• Exercise
Of all the entries below, retype only the lines from the one with "- 🖨️ Smart print cost calculator" through the one with "- 🚑 Emergency telemedicine + SOS", exactly as they appear.

• Given entries
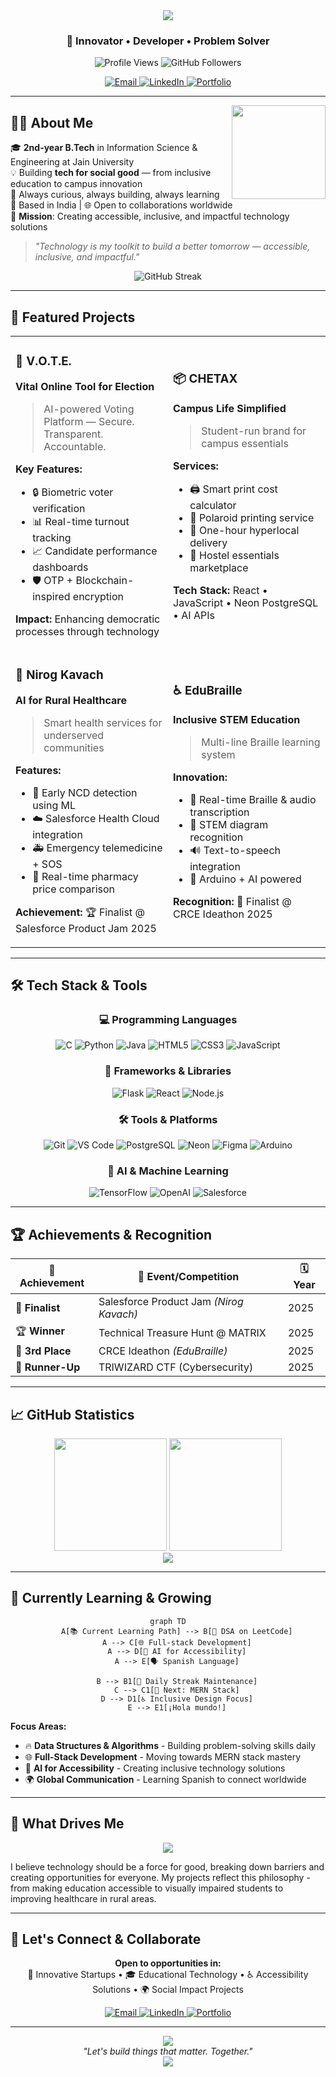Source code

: <div align="center">
  <img src="https://readme-typing-svg.herokuapp.com/?font=Righteous&size=35&center=true&vCenter=true&width=500&height=70&duration=4000&lines=Hi+There!+👋;+I'm+Arnab+Mazumder!;" />
</div>

<h3 align="center">🚀 Innovator • Developer • Problem Solver</h3>

<div align="center">
  <img src="https://komarev.com/ghpvc/?username=arnab-mazumder&label=Profile%20Views&color=0e75b6&style=flat" alt="Profile Views" />
  <img src="https://img.shields.io/github/followers/arnab-mazumder?label=Followers&style=social" alt="GitHub Followers" />
</div>

<p align="center">
  <a href="mailto:arnab.mazumder1108@gmail.com">
    <img src="https://img.shields.io/badge/Gmail-D14836?style=for-the-badge&logo=gmail&logoColor=white" alt="Email"/>
  </a>
  <a href="https://www.linkedin.com/in/arnab-mazumder-b4a238326">
    <img src="https://img.shields.io/badge/LinkedIn-0A66C2?style=for-the-badge&logo=linkedin&logoColor=white" alt="LinkedIn"/>
  </a>
  <a href="https://web-resume-h0a5.onrender.com">
    <img src="https://img.shields.io/badge/Portfolio-FF5722?style=for-the-badge&logo=todoist&logoColor=white" alt="Portfolio"/>
  </a>
</p>

---

<img align="right" height="150" src="https://octodex.github.com/images/daftpunktocat-thomas.gif" />

## 🧑‍💻 About Me

🎓 **2nd-year B.Tech** in Information Science & Engineering at Jain University  
💡 Building **tech for social good** — from inclusive education to campus innovation  
🔧 Always curious, always building, always learning  
📍 Based in India | 🌐 Open to collaborations worldwide  
🎯 **Mission**: Creating accessible, inclusive, and impactful technology solutions

> _"Technology is my toolkit to build a better tomorrow — accessible, inclusive, and impactful."_

<div align="center">
  <img src="https://github-readme-streak-stats.herokuapp.com/?user=arnab-mazumder&theme=radical&hide_border=true" alt="GitHub Streak" />
</div>

---

## 🚀 Featured Projects

<table>
<tr>
<td width="50%">

### 🔐 V.O.T.E.
**Vital Online Tool for Election**
> AI-powered Voting Platform — Secure. Transparent. Accountable.

**Key Features:**
- 🔒 Biometric voter verification
- 📊 Real-time turnout tracking
- 📈 Candidate performance dashboards
- 🛡️ OTP + Blockchain-inspired encryption

**Impact:** Enhancing democratic processes through technology

</td>
<td width="50%">

### 📦 CHETAX
**Campus Life Simplified**
> Student-run brand for campus essentials

**Services:**
- 🖨️ Smart print cost calculator
- 📸 Polaroid printing service
- 🚚 One-hour hyperlocal delivery
- 🛒 Hostel essentials marketplace

**Tech Stack:** React • JavaScript • Neon PostgreSQL • AI APIs

</td>
</tr>
<tr>
<td width="50%">

### 🧠 Nirog Kavach
**AI for Rural Healthcare**
> Smart health services for underserved communities

**Features:**
- 🔬 Early NCD detection using ML
- ☁️ Salesforce Health Cloud integration
- 🚑 Emergency telemedicine + SOS
- 💊 Real-time pharmacy price comparison

**Achievement:** 🏆 Finalist @ Salesforce Product Jam 2025

</td>
<td width="50%">

### ♿ EduBraille
**Inclusive STEM Education**
> Multi-line Braille learning system

**Innovation:**
- 🎯 Real-time Braille & audio transcription
- 📐 STEM diagram recognition
- 🔊 Text-to-speech integration
- 🤖 Arduino + AI powered

**Recognition:** 🥉 Finalist @ CRCE Ideathon 2025

</td>
</tr>
</table>

---

## 🛠️ Tech Stack & Tools

<div align="center">

### 💻 Programming Languages
![C](https://img.shields.io/badge/C-00599C?style=for-the-badge&logo=c&logoColor=white)
![Python](https://img.shields.io/badge/Python-3776AB?style=for-the-badge&logo=python&logoColor=white)
![Java](https://img.shields.io/badge/Java-ED8B00?style=for-the-badge&logo=openjdk&logoColor=white)
![HTML5](https://img.shields.io/badge/HTML5-E34F26?style=for-the-badge&logo=html5&logoColor=white)
![CSS3](https://img.shields.io/badge/CSS3-1572B6?style=for-the-badge&logo=css3&logoColor=white)
![JavaScript](https://img.shields.io/badge/JavaScript-F7DF1E?style=for-the-badge&logo=javascript&logoColor=black)

### 🚀 Frameworks & Libraries
![Flask](https://img.shields.io/badge/Flask-000000?style=for-the-badge&logo=flask&logoColor=white)
![React](https://img.shields.io/badge/React-20232A?style=for-the-badge&logo=react&logoColor=61DAFB)
![Node.js](https://img.shields.io/badge/Node.js-43853D?style=for-the-badge&logo=node.js&logoColor=white)

### 🛠️ Tools & Platforms
![Git](https://img.shields.io/badge/Git-F05032?style=for-the-badge&logo=git&logoColor=white)
![VS Code](https://img.shields.io/badge/VS%20Code-007ACC?style=for-the-badge&logo=visual-studio-code&logoColor=white)
![PostgreSQL](https://img.shields.io/badge/PostgreSQL-316192?style=for-the-badge&logo=postgresql&logoColor=white)
![Neon](https://img.shields.io/badge/Neon-00E699?style=for-the-badge&logo=neon&logoColor=white)
![Figma](https://img.shields.io/badge/Figma-F24E1E?style=for-the-badge&logo=figma&logoColor=white)
![Arduino](https://img.shields.io/badge/Arduino-00979D?style=for-the-badge&logo=Arduino&logoColor=white)

### 🤖 AI & Machine Learning
![TensorFlow](https://img.shields.io/badge/TensorFlow-FF6F00?style=for-the-badge&logo=tensorflow&logoColor=white)
![OpenAI](https://img.shields.io/badge/OpenAI-412991?style=for-the-badge&logo=openai&logoColor=white)
![Salesforce](https://img.shields.io/badge/Salesforce-00A1E0?style=for-the-badge&logo=salesforce&logoColor=white)

</div>

---

## 🏆 Achievements & Recognition

<div align="center">

| 🏅 Achievement | 🎯 Event/Competition | 🗓️ Year |
|---|---|---|
| 🥇 **Finalist** | Salesforce Product Jam *(Nirog Kavach)* | 2025 |
| 🏆 **Winner** | Technical Treasure Hunt @ MATRIX | 2025 |
| 🥉 **3rd Place** | CRCE Ideathon *(EduBraille)* | 2025 |
| 🥈 **Runner-Up** | TRIWIZARD CTF (Cybersecurity) | 2025 |

</div>

---

## 📈 GitHub Statistics

<div align="center">
  <img src="https://github-readme-stats.vercel.app/api?username=arnab-mazumder&show_icons=true&theme=radical&hide_border=true&count_private=true" height="180" />
  <img src="https://github-readme-stats.vercel.app/api/top-langs/?username=arnab-mazumder&layout=compact&theme=radical&hide_border=true" height="180" />
</div>

<div align="center">
  <img src="https://github-readme-activity-graph.vercel.app/graph?username=arnab-mazumder&theme=github-compact&hide_border=true" />
</div>

---

## 🌱 Currently Learning & Growing

<div align="center">

```mermaid
graph TD
    A[📚 Current Learning Path] --> B[🧠 DSA on LeetCode]
    A --> C[🌐 Full-stack Development]
    A --> D[🤖 AI for Accessibility]
    A --> E[🗣️ Spanish Language]
    
    B --> B1[💪 Daily Streak Maintenance]
    C --> C1[🎯 Next: MERN Stack]
    D --> D1[♿ Inclusive Design Focus]
    E --> E1[¡Hola mundo!]
```

</div>

**Focus Areas:**
- 🔥 **Data Structures & Algorithms** - Building problem-solving skills daily
- 🌐 **Full-Stack Development** - Moving towards MERN stack mastery
- 🤖 **AI for Accessibility** - Creating inclusive technology solutions
- 🌍 **Global Communication** - Learning Spanish to connect worldwide

---

## 🎯 What Drives Me

<div align="center">
  <img src="https://readme-typing-svg.herokuapp.com/?font=Righteous&size=25&center=true&vCenter=true&width=600&height=50&duration=3000&lines=Building+Tech+for+Social+Good;Creating+Accessible+Solutions;Solving+Real-World+Problems;Empowering+Communities+Through+Code;" />
</div>

I believe technology should be a force for good, breaking down barriers and creating opportunities for everyone. My projects reflect this philosophy - from making education accessible to visually impaired students to improving healthcare in rural areas.

---

## 🤝 Let's Connect & Collaborate

<div align="center">
  <p>
    <strong>Open to opportunities in:</strong><br>
    🚀 Innovative Startups • 🎓 Educational Technology • ♿ Accessibility Solutions • 🌍 Social Impact Projects
  </p>
</div>

<div align="center">
  <a href="mailto:arnab.mazumder1108@gmail.com">
    <img src="https://img.shields.io/badge/📧_Email_Me-D14836?style=for-the-badge&logo=gmail&logoColor=white" alt="Email"/>
  </a>
  <a href="https://www.linkedin.com/in/arnab-mazumder-b4a238326/">
    <img src="https://img.shields.io/badge/🤝_Connect_on_LinkedIn-0A66C2?style=for-the-badge&logo=linkedin&logoColor=white" alt="LinkedIn"/>
  </a>
  <a href="https://web-resume-h0a5.onrender.com">
    <img src="https://img.shields.io/badge/🌐_View_Portfolio-FF5722?style=for-the-badge&logo=todoist&logoColor=white" alt="Portfolio"/>
  </a>
</div>

---

<div align="center">
  <img src="https://capsule-render.vercel.app/api?type=waving&color=gradient&height=100&section=footer" />
</div>

<div align="center">
  <i>"Let's build things that matter. Together."</i>
</div>

<div align="center">
  <img src="https://readme-typing-svg.herokuapp.com/?font=Righteous&size=20&center=true&vCenter=true&width=500&height=50&duration=4000&lines=Thanks+for+visiting!;Let's+create+something+amazing!;" />
</div>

• Worked solution
- 🖨️ Smart print cost calculator
- 📸 Polaroid printing service
- 🚚 One-hour hyperlocal delivery
- 🛒 Hostel essentials marketplace

**Tech Stack:** React • JavaScript • Neon PostgreSQL • AI APIs

</td>
</tr>
<tr>
<td width="50%">

### 🧠 Nirog Kavach
**AI for Rural Healthcare**
> Smart health services for underserved communities

**Features:**
- 🔬 Early NCD detection using ML
- ☁️ Salesforce Health Cloud integration
- 🚑 Emergency telemedicine + SOS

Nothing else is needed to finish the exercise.